** Opening RECORDS PROVIDED block **

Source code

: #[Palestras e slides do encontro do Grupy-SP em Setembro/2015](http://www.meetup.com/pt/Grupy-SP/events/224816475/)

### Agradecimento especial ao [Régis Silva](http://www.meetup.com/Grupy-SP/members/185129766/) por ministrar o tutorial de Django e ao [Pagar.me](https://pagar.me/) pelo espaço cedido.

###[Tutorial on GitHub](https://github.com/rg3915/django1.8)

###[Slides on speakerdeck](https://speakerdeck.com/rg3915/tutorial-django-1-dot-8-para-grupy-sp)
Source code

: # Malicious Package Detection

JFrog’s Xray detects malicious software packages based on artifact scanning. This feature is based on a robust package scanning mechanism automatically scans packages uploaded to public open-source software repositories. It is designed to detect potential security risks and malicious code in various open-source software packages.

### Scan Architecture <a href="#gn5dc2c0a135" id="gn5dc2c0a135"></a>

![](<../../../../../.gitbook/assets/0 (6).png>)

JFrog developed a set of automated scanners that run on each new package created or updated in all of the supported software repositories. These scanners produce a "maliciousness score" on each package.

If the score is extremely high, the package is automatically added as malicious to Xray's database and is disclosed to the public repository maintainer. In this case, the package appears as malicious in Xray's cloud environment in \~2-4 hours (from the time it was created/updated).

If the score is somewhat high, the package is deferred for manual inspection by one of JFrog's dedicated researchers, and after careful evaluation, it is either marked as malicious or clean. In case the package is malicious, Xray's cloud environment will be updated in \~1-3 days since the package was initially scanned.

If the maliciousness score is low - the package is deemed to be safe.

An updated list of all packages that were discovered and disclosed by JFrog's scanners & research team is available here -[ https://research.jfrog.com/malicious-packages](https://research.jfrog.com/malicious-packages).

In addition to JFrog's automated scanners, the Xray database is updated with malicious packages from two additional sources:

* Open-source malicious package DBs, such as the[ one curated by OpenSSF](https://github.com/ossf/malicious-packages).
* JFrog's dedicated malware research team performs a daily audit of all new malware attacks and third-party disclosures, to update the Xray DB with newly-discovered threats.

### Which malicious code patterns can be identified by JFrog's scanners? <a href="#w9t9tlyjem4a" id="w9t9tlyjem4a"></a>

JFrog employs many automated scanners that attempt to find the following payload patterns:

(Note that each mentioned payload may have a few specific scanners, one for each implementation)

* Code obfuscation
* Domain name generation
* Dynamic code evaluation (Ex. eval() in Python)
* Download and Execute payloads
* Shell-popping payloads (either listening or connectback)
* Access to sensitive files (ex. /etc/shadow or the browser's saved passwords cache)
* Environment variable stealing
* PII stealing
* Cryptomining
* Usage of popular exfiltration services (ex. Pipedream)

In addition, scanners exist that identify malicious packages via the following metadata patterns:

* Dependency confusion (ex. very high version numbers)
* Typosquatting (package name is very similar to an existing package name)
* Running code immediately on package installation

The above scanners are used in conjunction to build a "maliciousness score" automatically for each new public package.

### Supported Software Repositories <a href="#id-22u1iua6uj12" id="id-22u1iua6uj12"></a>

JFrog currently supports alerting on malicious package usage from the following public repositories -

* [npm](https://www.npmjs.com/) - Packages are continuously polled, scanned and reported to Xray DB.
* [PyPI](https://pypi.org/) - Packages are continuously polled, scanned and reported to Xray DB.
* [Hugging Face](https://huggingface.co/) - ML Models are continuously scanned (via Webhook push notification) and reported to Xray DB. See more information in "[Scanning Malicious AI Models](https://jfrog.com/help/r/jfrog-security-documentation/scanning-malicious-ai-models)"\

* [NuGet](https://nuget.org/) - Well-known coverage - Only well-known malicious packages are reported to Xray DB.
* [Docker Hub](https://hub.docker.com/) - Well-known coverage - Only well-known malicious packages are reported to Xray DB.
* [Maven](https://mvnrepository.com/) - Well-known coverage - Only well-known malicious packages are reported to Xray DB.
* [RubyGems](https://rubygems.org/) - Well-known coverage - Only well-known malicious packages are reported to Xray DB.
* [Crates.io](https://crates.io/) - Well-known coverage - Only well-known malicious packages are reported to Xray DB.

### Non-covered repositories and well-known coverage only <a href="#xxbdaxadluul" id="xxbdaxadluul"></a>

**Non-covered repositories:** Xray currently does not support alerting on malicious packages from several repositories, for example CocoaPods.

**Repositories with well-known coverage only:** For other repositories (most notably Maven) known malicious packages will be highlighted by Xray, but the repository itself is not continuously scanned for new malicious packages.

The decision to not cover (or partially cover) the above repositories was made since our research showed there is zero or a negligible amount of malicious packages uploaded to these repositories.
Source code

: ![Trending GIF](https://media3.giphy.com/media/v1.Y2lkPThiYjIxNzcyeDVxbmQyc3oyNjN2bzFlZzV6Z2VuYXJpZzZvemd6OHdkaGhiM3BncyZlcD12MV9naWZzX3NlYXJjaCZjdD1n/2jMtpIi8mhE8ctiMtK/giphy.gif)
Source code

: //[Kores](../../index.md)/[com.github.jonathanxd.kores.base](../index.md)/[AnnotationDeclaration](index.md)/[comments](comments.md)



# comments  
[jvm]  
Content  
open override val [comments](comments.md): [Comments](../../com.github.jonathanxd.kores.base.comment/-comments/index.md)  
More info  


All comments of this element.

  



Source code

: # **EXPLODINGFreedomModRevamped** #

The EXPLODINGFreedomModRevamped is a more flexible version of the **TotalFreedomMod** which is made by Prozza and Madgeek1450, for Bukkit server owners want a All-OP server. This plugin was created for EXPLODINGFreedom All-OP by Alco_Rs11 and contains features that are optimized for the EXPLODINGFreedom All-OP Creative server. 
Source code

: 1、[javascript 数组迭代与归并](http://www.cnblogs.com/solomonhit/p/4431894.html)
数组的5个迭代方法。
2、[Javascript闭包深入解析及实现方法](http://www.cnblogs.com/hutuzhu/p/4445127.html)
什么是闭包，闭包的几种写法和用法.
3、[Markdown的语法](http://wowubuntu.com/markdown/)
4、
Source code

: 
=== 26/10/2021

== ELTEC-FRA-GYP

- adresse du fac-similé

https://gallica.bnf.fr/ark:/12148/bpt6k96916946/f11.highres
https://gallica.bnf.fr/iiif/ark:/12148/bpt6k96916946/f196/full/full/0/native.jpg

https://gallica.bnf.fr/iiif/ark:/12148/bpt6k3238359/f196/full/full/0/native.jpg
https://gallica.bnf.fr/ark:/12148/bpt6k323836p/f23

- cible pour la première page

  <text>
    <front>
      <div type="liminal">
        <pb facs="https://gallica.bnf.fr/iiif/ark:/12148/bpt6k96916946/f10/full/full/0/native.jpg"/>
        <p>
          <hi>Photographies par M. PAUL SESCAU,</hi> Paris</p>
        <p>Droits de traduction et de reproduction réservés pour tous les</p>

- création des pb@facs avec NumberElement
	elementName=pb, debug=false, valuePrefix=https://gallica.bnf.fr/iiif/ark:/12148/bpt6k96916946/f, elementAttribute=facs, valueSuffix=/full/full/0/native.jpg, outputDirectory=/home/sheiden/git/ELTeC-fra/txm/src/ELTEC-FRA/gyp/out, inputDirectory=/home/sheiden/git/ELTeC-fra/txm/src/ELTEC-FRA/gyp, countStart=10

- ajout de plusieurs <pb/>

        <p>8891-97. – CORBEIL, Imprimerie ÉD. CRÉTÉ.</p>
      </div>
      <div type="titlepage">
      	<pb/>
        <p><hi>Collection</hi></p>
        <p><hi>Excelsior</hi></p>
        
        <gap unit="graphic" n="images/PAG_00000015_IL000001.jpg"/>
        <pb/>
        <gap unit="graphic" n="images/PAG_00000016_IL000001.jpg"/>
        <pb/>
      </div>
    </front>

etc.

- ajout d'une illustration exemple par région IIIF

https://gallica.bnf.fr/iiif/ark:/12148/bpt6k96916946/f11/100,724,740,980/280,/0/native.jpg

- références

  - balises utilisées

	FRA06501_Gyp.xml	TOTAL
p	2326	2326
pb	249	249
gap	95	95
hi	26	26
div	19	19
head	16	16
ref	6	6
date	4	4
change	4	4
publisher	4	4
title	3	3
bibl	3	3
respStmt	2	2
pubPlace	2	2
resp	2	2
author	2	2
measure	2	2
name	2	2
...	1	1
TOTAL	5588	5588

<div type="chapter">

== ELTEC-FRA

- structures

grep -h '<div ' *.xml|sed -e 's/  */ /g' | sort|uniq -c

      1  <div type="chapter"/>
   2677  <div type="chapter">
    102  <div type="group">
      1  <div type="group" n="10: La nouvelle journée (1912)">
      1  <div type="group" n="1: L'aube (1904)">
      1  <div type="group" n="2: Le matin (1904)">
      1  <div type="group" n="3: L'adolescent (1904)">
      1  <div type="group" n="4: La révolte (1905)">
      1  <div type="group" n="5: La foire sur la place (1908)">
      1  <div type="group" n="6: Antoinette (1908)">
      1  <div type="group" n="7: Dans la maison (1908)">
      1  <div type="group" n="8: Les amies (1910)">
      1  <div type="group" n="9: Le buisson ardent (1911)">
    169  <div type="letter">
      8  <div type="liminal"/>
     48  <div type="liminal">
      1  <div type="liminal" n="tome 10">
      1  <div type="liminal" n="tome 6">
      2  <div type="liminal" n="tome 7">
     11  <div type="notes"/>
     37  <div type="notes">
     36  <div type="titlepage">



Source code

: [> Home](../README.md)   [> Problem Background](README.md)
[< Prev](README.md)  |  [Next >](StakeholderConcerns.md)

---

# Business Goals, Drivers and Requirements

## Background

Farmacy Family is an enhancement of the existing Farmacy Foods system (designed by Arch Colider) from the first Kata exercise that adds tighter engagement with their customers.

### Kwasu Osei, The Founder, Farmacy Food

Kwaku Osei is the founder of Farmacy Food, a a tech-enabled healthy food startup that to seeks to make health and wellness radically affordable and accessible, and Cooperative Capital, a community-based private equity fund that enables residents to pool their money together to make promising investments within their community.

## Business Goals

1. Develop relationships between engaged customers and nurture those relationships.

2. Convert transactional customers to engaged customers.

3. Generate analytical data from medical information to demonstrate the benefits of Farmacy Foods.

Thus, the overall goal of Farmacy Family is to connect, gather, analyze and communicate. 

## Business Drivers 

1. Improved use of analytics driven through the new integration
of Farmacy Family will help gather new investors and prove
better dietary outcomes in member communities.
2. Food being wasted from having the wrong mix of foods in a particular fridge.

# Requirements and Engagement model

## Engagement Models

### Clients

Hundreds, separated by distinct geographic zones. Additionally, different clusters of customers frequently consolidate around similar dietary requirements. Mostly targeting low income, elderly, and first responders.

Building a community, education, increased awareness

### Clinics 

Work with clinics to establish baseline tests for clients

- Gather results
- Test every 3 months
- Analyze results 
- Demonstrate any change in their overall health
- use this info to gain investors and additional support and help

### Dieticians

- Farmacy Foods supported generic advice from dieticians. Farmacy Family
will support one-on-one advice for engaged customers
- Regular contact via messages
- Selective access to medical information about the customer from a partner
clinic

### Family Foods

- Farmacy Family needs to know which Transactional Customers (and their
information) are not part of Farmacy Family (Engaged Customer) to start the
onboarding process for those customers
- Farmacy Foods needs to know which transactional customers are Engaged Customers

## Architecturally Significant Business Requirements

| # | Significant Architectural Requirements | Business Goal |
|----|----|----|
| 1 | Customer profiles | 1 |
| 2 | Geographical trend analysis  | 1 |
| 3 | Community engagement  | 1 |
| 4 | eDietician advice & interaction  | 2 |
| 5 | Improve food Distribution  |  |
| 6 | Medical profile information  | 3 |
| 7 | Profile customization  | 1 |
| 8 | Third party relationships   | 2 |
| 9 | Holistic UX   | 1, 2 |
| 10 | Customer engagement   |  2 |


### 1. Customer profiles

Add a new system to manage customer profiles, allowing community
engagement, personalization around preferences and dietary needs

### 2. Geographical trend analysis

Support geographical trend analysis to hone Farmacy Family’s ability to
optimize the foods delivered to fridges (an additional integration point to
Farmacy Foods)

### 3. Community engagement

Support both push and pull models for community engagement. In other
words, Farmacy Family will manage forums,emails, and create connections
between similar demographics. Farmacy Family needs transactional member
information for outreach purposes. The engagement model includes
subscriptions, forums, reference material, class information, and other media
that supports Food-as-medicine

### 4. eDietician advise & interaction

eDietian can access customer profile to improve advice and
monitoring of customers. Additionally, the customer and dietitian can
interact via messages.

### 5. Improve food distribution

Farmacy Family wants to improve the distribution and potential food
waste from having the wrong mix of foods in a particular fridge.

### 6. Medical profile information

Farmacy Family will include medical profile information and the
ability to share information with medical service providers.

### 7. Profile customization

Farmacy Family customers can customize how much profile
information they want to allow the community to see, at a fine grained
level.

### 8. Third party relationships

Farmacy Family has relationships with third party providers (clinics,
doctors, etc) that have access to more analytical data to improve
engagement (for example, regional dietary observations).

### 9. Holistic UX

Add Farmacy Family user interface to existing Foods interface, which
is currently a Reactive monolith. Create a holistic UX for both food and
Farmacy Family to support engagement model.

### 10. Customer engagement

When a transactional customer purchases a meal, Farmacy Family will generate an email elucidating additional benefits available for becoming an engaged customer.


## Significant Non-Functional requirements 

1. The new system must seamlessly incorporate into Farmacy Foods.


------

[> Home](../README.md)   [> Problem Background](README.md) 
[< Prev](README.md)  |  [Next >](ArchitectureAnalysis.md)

** Closing RECORDS PROVIDED block **

WHAT IS EXPECTED
Filter the records for lines holding the string "version". Copy each one.

SOLUTION FOR THIS TASK
* Dependency confusion (ex. very high version numbers)
The EXPLODINGFreedomModRevamped is a more flexible version of the **TotalFreedomMod** which is made by Prozza and Madgeek1450, for Bukkit server owners want a All-OP server. This plugin was created for EXPLODINGFreedom All-OP by Alco_Rs11 and contains features that are optimized for the EXPLODINGFreedom All-OP Creative server. 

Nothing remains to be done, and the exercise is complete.